The truth was finally exposed as more and more readers dug up quotations. Clanchy stopped denying the problem and instead urged that her comments be read in context — but that only made it worse. The fallout was significant in one sense, but nauseating in another.
The Orwell Prize issued a statement about its award for the book, while Poetry Wales apologised for platforming it.
While acknowledging that it “was not the intention of Poetry Wales to platform racist and ableist views,” the organization went on to decry the public statements made by Clanchy and her publisher, stating their dismay at “the denials of responsibility they contain.” Poetry Wales apologised to their readers, while still pointing a finger elsewhere. Blame those other people first. As long as this is the method of resolving acute issues in publishing, the industry is never going to do better.
Philip Pullman apologised for the harm his tweets caused, and added that ‘writers of colour… your experiences and imaginations deserve every kind of respect.’ I don’t think I was the only one who raised an eyebrow at that.
Since Pullman is the head of the Society of Authors, they then issued a clumsy email to its writers, asking them to “be mindful of privilege and of the impact of what they create, do and say.” They distanced themselves from Pullman: “Philip wrote his comments as an individual, not in the name of the Society of Authors”.
On August 9, just three days after the furore began, The Bookseller reported that author Kate Clanchy would rewrite her memoir. That’s right: she gets another go. Her own tweets detail an assessment that she is not “a good person. I do try to say that in my book.” That’s a hell of a turnaround from her original stance that the review was a lie.
So what’s to learn from all this?
First, you should really read a book before automatically assuming it’s a worthwhile oblong of information. Second, you definitely shouldn’t publicly support something you haven’t read. Third, if a person who isn’t like you makes a claim of racism or ableism and provides actual receipts, maybe read the receipts before abusing them.
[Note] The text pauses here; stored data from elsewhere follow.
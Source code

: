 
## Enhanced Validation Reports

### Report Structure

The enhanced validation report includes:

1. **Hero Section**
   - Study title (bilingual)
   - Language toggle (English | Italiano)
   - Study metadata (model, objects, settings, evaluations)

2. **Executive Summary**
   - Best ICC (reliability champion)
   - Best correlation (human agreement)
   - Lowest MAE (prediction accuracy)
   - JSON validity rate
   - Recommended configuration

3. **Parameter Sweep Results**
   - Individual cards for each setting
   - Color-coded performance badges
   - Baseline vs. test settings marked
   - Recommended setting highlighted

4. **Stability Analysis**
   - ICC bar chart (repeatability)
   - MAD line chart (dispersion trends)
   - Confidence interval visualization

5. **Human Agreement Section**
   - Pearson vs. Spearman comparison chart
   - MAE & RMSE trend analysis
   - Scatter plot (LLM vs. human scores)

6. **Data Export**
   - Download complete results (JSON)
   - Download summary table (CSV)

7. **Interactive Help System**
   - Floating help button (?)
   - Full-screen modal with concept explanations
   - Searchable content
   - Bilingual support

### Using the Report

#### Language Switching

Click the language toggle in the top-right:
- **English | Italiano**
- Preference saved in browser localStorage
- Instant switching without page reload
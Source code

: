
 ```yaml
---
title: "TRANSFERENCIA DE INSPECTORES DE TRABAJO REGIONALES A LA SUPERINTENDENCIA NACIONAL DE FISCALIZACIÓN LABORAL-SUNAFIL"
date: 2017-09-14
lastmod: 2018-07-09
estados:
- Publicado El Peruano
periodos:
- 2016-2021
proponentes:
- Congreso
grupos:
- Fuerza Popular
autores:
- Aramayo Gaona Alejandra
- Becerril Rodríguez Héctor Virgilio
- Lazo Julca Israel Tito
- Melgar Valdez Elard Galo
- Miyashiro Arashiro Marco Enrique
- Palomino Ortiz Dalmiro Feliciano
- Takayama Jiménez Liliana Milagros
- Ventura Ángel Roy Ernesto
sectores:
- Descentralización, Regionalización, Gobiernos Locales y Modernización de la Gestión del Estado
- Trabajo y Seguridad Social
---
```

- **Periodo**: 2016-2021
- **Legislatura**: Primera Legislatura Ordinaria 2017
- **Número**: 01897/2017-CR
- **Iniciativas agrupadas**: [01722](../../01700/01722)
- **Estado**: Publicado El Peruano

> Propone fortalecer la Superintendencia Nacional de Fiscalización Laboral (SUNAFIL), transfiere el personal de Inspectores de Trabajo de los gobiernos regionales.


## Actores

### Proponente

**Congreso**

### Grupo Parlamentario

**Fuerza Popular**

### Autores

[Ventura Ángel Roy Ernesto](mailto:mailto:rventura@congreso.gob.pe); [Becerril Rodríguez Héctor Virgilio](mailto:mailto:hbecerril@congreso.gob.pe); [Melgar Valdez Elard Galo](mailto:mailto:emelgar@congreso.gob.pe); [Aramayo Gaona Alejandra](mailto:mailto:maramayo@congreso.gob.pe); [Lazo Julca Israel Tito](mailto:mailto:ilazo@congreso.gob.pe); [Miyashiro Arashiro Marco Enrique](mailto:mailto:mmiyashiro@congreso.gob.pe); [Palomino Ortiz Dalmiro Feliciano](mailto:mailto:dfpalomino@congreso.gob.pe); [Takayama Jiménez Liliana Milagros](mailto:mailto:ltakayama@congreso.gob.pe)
Pithiness aside, the fact is that nobody — agent, publisher, editor, proofreaders — saw these issues. Many months passed before these things came to light (though of course people of colour had noticed the issue immediately). How did it come to this?
The answer is pretty simple, and it’s also why Kate Clanchy gets a do-over.
Clanchy is a famous white author of prominent honour — and the publishing industry is a gatekeeper chock-full of people just like her. As Monisha Rejesh commented in The Guardian: “Readers are not a homogeneous white, middle-class, able-bodied group of people, and nor are writers. We come from all areas of life, and for books to represent that, publishing has to do so first.”
Should the book be rewritten? Not in my view. The damage is done and the harm is caused; you can’t put that bunny back in the box. Worse, allowing Clanchy to re-write it gives legitimacy to the idea that she was in some way subjected to ‘cancel culture’. And finally, rewriting it means the problem is pushed under the rug along with the old editions.
If you’d like to read work by some of the authors mentioned in this piece who don’t utilise racist and ableist tropes, try out Dara McAnulty’s fantastic Diary of a Young Naturalist and the new middle grade Wild Child (the illustrations in this are honestly some of the best I’ve ever seen). Monisha Rajesh’s Around India in 80 Trains is an excellent glimpse inside her family history and the lifeline of the railways — and Chimene Suleyman’s work on The Good Immigrant USA means it’s a must-read.
What’s clear is that publishing has a long road ahead — and after this, I’m not sure it’s ready to face the journey, for all its platitudes about diversity after #PublishingPaidMe.